Rendered images with source text
=== Section Start ===
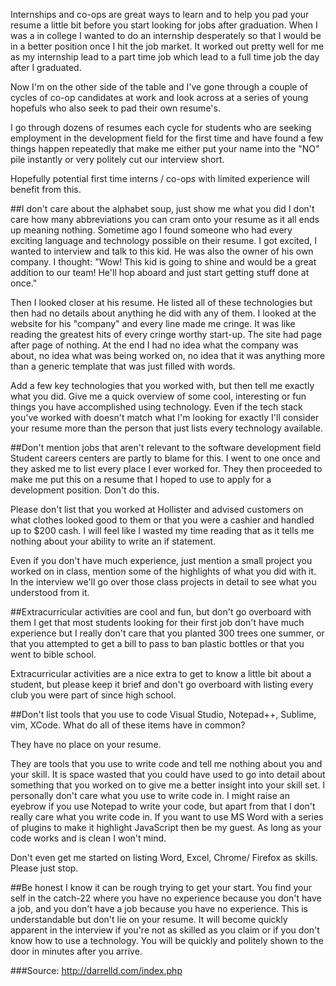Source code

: Internships and co-ops are great ways to learn and to help you pad your resume a little bit before you start looking for jobs after graduation. When I was a in college I wanted to do an internship desperately so that I would be in a better position once I hit the job market. It worked out pretty well for me as my internship lead to a part time job which lead to a full time job the day after I graduated.

Now I'm on the other side of the table and I've gone through a couple of cycles of co-op candidates at work and look across at a series of young hopefuls who also seek to pad their own resume's.

I go through dozens of resumes each cycle for students who are seeking employment in the development field for the first time and have found a few things happen repeatedly that make me either put your name into the "NO" pile instantly or very politely cut our interview short.

Hopefully potential first time interns / co-ops with limited experience will benefit from this.

##I don't care about the alphabet soup, just show me what you did
I don't care how many abbreviations you can cram onto your resume as it all ends up meaning nothing. Sometime ago I found someone who had every exciting language and technology possible on their resume. I got excited, I wanted to interview and talk to this kid. He was also the owner of his own company. I thought: "Wow! This kid is going to shine and would be a great addition to our team! He'll hop aboard and just start getting stuff done at once."

Then I looked closer at his resume. He listed all of these technologies but then had no details about anything he did with any of them. I looked at the website for his "company" and every line made me cringe. It was like reading the greatest hits of every cringe worthy start-up. The site had page after page of nothing. At the end I had no idea what the company was about, no idea what was being worked on, no idea that it was anything more than a generic template that was just filled with words.

Add a few key technologies that you worked with, but then tell me exactly what you did. Give me a quick overview of some cool, interesting or fun things you have accomplished using technology. Even if the tech stack you've worked with doesn't match what I'm looking for exactly I'll consider your resume more than the person that just lists every technology available.

##Don't mention jobs that aren't relevant to the software development field
Student careers centers are partly to blame for this. I went to one once and they asked me to list every place I ever worked for. They then proceeded to make me put this on a resume that I hoped to use to apply for a development position. Don't do this.

Please don't list that you worked at Hollister and advised customers on what clothes looked good to them or that you were a cashier and handled up to $200 cash. I will feel like I wasted my time reading that as it tells me nothing about your ability to write an if statement.

Even if you don't have much experience, just mention a small project you worked on in class, mention some of the highlights of what you did with it. In the interview we'll go over those class projects in detail to see what you understood from it.

##Extracurricular activities are cool and fun, but don't go overboard with them
I get that most students looking for their first job don't have much experience but I really don't care that you planted 300 trees one summer, or that you attempted to get a bill to pass to ban plastic bottles or that you went to bible school.

Extracurricular activities are a nice extra to get to know a little bit about a student, but please keep it brief and don't go overboard with listing every club you were part of since high school.

##Don't list tools that you use to code
Visual Studio, Notepad++, Sublime, vim, XCode. What do all of these items have in common?

They have no place on your resume.

They are tools that you use to write code and tell me nothing about you and your skill. It is space wasted that you could have used to go into detail about something that you worked on to give me a better insight into your skill set. I personally don't care what you use to write code in. I might raise an eyebrow if you use Notepad to write your code, but apart from that I don't really care what you write code in. If you want to use MS Word with a series of plugins to make it highlight JavaScript then be my guest. As long as your code works and is clean I won't mind.

Don't even get me started on listing Word, Excel, Chrome/ Firefox as skills. Please just stop.

##Be honest
I know it can be rough trying to get your start. You find your self in the catch-22 where you have no experience because you don't have a job, and you don't have a job because you have no experience. This is understandable but don't lie on your resume. It will become quickly apparent in the interview if you're not as skilled as you claim or if you don't know how to use a technology. You will be quickly and politely shown to the door in minutes after you arrive.

###Source: http://darrelld.com/index.php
=== Section End ===
▶ _Task directions_
Only lines that hold the string "listing" belong in the answer, so copy every one of them from the records.

▶ _Written answer_
Extracurricular activities are a nice extra to get to know a little bit about a student, but please keep it brief and don't go overboard with listing every club you were part of since high school.
Don't even get me started on listing Word, Excel, Chrome/ Firefox as skills. Please just stop.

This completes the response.